WHAT YOU HAVE TO DO:
Write out each line of the entries below that holds the word "want".

** Opening PROVIDED MATERIAL block **

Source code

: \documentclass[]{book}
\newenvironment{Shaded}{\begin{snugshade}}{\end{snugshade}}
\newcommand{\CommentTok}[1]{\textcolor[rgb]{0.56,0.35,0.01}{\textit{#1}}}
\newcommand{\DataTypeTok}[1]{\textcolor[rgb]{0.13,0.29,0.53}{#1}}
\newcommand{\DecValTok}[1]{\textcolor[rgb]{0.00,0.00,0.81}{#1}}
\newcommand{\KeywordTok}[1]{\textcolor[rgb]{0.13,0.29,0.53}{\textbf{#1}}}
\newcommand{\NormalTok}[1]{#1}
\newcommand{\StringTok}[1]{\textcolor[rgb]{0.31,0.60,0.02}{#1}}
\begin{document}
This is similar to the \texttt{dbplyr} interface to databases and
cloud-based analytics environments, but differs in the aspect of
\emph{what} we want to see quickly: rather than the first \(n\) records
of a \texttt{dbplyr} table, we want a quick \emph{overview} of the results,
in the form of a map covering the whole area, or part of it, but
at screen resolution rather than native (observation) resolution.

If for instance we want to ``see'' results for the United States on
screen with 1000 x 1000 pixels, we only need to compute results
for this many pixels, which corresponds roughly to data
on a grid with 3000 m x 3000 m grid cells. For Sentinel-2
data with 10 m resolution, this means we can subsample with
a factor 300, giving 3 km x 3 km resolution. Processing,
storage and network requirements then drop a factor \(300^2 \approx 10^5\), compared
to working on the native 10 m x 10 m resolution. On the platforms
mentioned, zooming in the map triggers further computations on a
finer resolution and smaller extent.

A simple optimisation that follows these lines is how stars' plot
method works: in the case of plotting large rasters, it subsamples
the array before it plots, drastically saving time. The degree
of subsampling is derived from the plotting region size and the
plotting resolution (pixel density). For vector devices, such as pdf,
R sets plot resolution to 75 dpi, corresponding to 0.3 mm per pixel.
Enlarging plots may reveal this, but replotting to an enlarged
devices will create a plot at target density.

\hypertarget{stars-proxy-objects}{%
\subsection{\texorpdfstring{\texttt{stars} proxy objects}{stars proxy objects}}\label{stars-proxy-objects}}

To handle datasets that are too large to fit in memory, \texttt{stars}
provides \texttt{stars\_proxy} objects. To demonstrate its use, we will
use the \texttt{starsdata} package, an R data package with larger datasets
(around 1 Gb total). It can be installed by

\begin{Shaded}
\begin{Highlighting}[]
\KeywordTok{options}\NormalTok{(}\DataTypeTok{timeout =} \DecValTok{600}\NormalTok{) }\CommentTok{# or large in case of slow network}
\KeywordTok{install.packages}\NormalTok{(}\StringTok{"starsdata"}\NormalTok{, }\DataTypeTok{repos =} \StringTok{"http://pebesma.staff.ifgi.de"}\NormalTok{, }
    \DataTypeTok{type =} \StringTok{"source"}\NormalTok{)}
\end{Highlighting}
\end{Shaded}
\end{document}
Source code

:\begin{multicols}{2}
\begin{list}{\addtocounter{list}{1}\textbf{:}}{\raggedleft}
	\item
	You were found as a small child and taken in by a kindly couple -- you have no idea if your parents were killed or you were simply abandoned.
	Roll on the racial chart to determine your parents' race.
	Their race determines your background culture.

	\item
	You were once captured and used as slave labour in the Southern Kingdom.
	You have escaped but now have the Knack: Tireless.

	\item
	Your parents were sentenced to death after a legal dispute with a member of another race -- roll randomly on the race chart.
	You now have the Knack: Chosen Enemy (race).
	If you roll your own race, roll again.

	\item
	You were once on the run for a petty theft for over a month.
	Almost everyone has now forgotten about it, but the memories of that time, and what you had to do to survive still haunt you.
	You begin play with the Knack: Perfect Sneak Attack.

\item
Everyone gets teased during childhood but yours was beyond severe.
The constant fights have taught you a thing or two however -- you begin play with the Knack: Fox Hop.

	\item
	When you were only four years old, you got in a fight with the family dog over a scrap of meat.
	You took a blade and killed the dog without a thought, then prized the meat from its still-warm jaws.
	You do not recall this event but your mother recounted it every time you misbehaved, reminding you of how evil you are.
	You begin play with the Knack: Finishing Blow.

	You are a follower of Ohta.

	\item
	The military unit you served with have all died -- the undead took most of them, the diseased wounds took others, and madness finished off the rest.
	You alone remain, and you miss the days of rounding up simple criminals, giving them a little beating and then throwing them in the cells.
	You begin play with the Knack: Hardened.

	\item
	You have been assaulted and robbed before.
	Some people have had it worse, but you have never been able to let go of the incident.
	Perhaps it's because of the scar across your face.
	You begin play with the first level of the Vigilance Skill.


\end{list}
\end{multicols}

** Closing PROVIDED MATERIAL block **

WRITTEN SOLUTION:
\emph{what} we want to see quickly: rather than the first \(n\) records
of a \texttt{dbplyr} table, we want a quick \emph{overview} of the results,
If for instance we want to ``see'' results for the United States on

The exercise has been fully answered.